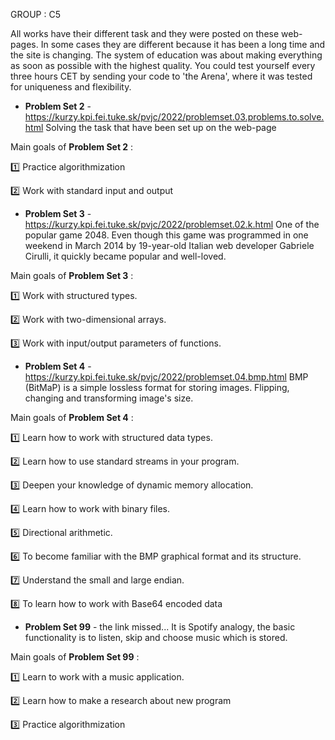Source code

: GROUP : C5

All works have their different task and they were posted on these web-pages. In some cases they are different because it has been a long time and the site is changing. 
The system of education was about making everything as soon as possible with the highest quality. You could test yourself every three hours CET by sending your code to 'the Arena', where it was tested for uniqueness and flexibility.

- **Problem Set 2** - https://kurzy.kpi.fei.tuke.sk/pvjc/2022/problemset.03.problems.to.solve.html
Solving the task that have been set up on the web-page

Main goals of **Problem Set 2** :

1️⃣ Practice algorithmization

2️⃣ Work with standard input and output
- **Problem Set 3** - https://kurzy.kpi.fei.tuke.sk/pvjc/2022/problemset.02.k.html
One of the popular game 2048. Even though this game was programmed in one weekend in March 2014 by 19-year-old Italian web developer Gabriele Cirulli, it quickly became popular and well-loved.

Main goals of **Problem Set 3** :

1️⃣ Work with structured types.

2️⃣ Work with two-dimensional arrays.

3️⃣ Work with input/output parameters of functions.
- **Problem Set 4** - https://kurzy.kpi.fei.tuke.sk/pvjc/2022/problemset.04.bmp.html
BMP (BitMaP) is a simple lossless format for storing images. Flipping, changing and transforming image's size. 

Main goals of **Problem Set 4** : 

1️⃣ Learn how to work with structured data types.

2️⃣ Learn how to use standard streams in your program.

3️⃣ Deepen your knowledge of dynamic memory allocation.

4️⃣ Learn how to work with binary files.

5️⃣ Directional arithmetic.

6️⃣ To become familiar with the BMP graphical format and its structure.

7️⃣ Understand the small and large endian.

8️⃣ To learn how to work with Base64 encoded data
- **Problem Set 99** - the link missed...
It is Spotify analogy, the basic functionality is to listen, skip and choose music which is stored.

Main goals of **Problem Set 99** : 

1️⃣ Learn to work with a music application.

2️⃣ Learn how to make a research about new program

3️⃣ Practice algorithmization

◇ ◇ ◇ ◇

Task prompt:
Lines from the one with "2️⃣ Work with two-dimensional arrays." through the final line of the listing above should be duplicated word for word, and nothing else included.

Final answer:
2️⃣ Work with two-dimensional arrays.

3️⃣ Work with input/output parameters of functions.
- **Problem Set 4** - https://kurzy.kpi.fei.tuke.sk/pvjc/2022/problemset.04.bmp.html
BMP (BitMaP) is a simple lossless format for storing images. Flipping, changing and transforming image's size. 

Main goals of **Problem Set 4** : 

1️⃣ Learn how to work with structured data types.

2️⃣ Learn how to use standard streams in your program.

3️⃣ Deepen your knowledge of dynamic memory allocation.

4️⃣ Learn how to work with binary files.

5️⃣ Directional arithmetic.

6️⃣ To become familiar with the BMP graphical format and its structure.

7️⃣ Understand the small and large endian.

8️⃣ To learn how to work with Base64 encoded data
- **Problem Set 99** - the link missed...
It is Spotify analogy, the basic functionality is to listen, skip and choose music which is stored.

Main goals of **Problem Set 99** : 

1️⃣ Learn to work with a music application.

2️⃣ Learn how to make a research about new program

3️⃣ Practice algorithmization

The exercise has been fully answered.